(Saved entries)
Segment Open

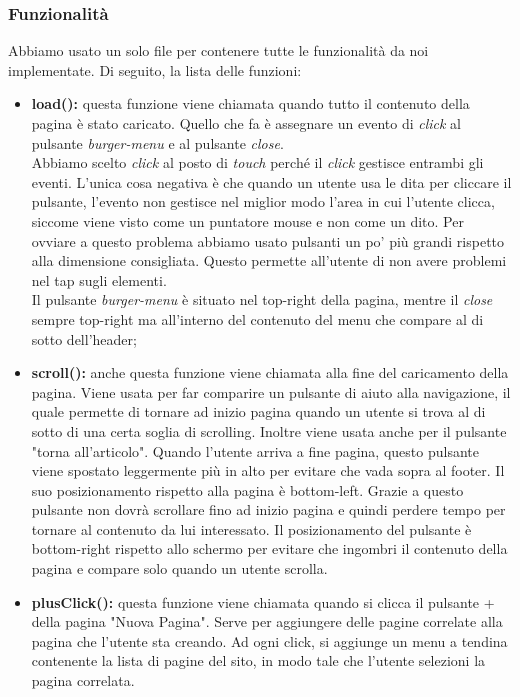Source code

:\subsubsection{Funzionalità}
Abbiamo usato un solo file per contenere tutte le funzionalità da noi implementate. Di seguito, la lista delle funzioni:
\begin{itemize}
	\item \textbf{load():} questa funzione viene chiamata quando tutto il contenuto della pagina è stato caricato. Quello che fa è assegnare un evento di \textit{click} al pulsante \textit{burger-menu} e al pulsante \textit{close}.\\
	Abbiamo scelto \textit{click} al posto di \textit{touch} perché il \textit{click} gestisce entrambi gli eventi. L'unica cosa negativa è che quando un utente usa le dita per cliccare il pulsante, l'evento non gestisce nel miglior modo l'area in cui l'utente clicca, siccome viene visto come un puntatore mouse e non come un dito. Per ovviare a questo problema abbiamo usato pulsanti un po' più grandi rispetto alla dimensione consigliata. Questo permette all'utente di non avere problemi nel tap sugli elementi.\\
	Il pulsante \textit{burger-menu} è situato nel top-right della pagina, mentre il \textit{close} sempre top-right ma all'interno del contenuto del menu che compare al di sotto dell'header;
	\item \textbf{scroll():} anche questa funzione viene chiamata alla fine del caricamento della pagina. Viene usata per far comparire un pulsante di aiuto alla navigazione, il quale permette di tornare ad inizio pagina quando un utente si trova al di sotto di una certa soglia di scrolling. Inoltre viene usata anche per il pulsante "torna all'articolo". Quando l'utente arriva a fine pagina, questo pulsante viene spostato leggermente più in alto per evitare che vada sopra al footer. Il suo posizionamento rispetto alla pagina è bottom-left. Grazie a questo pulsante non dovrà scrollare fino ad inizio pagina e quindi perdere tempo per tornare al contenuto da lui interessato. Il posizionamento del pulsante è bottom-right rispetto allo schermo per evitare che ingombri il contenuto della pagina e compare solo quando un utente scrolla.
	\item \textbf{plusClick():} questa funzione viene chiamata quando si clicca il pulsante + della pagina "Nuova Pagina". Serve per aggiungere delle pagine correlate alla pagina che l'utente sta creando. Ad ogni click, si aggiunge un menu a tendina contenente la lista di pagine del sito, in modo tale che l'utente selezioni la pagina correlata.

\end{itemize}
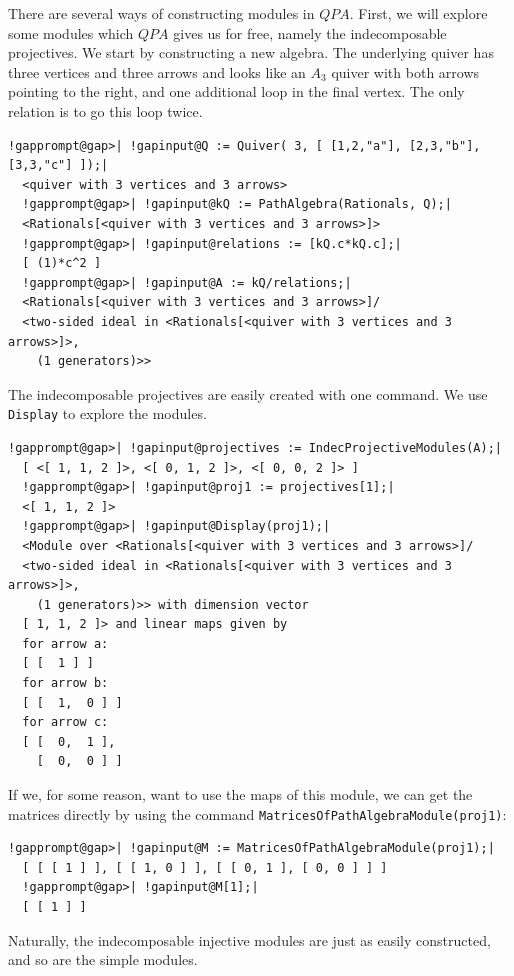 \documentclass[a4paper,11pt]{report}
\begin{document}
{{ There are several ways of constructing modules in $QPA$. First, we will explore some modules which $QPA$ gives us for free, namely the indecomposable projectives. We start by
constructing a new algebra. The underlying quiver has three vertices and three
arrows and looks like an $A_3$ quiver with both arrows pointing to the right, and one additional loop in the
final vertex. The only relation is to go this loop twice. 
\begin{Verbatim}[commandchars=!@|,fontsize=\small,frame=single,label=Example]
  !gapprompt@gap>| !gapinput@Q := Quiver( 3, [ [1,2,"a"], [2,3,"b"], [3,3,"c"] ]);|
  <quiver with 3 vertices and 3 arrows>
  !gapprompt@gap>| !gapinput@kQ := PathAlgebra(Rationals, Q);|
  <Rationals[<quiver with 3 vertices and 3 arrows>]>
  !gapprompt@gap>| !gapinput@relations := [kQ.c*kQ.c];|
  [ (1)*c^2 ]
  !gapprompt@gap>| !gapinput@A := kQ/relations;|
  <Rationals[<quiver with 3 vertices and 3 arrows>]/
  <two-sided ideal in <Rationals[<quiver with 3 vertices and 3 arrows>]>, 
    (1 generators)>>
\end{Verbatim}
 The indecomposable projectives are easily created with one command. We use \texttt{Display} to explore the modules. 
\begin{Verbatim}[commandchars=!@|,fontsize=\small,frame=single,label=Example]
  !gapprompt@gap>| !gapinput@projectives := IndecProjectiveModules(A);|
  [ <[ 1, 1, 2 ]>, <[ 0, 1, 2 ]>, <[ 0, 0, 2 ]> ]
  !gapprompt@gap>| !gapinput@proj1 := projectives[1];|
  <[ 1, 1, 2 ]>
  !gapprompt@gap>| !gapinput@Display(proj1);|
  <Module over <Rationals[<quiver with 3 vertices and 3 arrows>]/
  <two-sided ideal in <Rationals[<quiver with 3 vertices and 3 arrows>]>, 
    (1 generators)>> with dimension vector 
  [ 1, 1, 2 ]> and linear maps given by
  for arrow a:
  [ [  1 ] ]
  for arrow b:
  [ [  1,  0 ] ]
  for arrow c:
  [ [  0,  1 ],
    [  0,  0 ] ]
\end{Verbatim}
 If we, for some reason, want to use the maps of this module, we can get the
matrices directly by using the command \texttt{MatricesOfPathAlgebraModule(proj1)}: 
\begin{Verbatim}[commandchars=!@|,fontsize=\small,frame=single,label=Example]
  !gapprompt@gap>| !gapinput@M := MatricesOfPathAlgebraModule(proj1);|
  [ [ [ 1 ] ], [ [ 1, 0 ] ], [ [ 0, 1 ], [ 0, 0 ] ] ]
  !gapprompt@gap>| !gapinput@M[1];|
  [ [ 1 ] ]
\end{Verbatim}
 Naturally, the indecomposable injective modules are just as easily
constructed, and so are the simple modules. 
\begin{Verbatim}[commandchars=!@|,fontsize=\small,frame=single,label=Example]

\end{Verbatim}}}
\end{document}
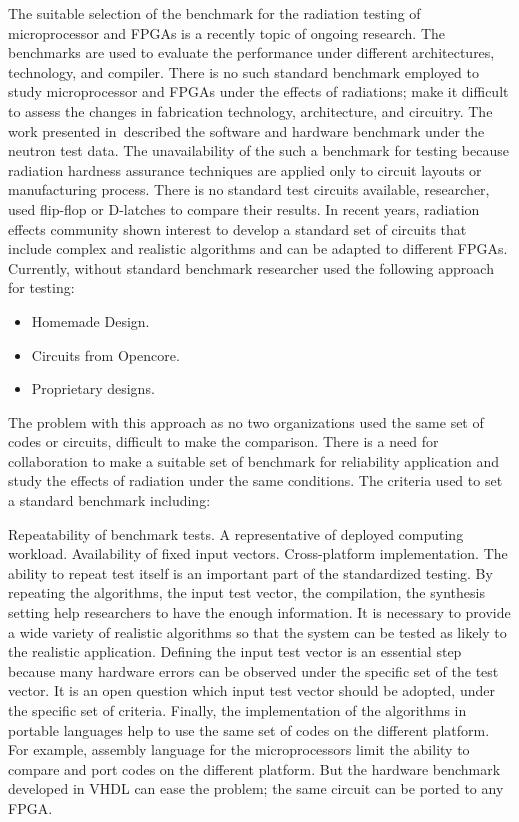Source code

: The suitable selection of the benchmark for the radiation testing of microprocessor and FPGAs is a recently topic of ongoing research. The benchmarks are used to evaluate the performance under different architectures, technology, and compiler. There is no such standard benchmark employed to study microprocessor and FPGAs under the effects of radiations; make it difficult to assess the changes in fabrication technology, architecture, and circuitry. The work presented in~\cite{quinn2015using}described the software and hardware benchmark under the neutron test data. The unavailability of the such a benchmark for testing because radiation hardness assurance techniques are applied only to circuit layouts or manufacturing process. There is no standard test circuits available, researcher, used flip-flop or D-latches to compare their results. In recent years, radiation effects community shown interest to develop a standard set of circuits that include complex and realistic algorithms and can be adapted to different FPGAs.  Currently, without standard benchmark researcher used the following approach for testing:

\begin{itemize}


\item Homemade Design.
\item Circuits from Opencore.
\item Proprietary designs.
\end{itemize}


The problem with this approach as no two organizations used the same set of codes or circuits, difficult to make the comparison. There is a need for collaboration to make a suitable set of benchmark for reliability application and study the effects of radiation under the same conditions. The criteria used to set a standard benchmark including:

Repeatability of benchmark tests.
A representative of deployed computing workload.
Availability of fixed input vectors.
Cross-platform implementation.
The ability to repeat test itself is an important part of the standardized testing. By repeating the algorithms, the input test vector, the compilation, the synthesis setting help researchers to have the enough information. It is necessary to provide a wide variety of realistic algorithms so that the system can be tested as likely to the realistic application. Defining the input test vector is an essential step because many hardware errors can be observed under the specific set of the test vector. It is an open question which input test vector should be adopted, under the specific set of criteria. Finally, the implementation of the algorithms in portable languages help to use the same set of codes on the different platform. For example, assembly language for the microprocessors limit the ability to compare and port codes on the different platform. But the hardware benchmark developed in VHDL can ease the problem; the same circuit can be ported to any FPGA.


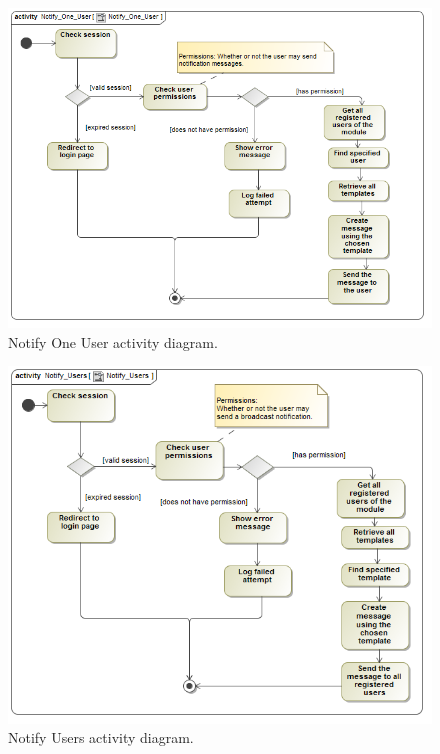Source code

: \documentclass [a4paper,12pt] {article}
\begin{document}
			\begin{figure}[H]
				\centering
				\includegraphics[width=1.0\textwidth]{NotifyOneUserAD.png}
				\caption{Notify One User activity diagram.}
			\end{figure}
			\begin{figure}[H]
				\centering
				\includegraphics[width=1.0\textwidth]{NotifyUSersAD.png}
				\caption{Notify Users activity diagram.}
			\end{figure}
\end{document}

Segment Closed

> **ACTIVITY**:
The line containing "chiamata quando tutto" marks where the copy ends; print every line before it from the start of the records, and that line too, but no pictures.

> **SOLUTION**:
Source code

:\subsubsection{Funzionalità}
Abbiamo usato un solo file per contenere tutte le funzionalità da noi implementate. Di seguito, la lista delle funzioni:
\begin{itemize}
	\item \textbf{load():} questa funzione viene chiamata quando tutto il contenuto della pagina è stato caricato. Quello che fa è assegnare un evento di \textit{click} al pulsante \textit{burger-menu} e al pulsante \textit{close}.\\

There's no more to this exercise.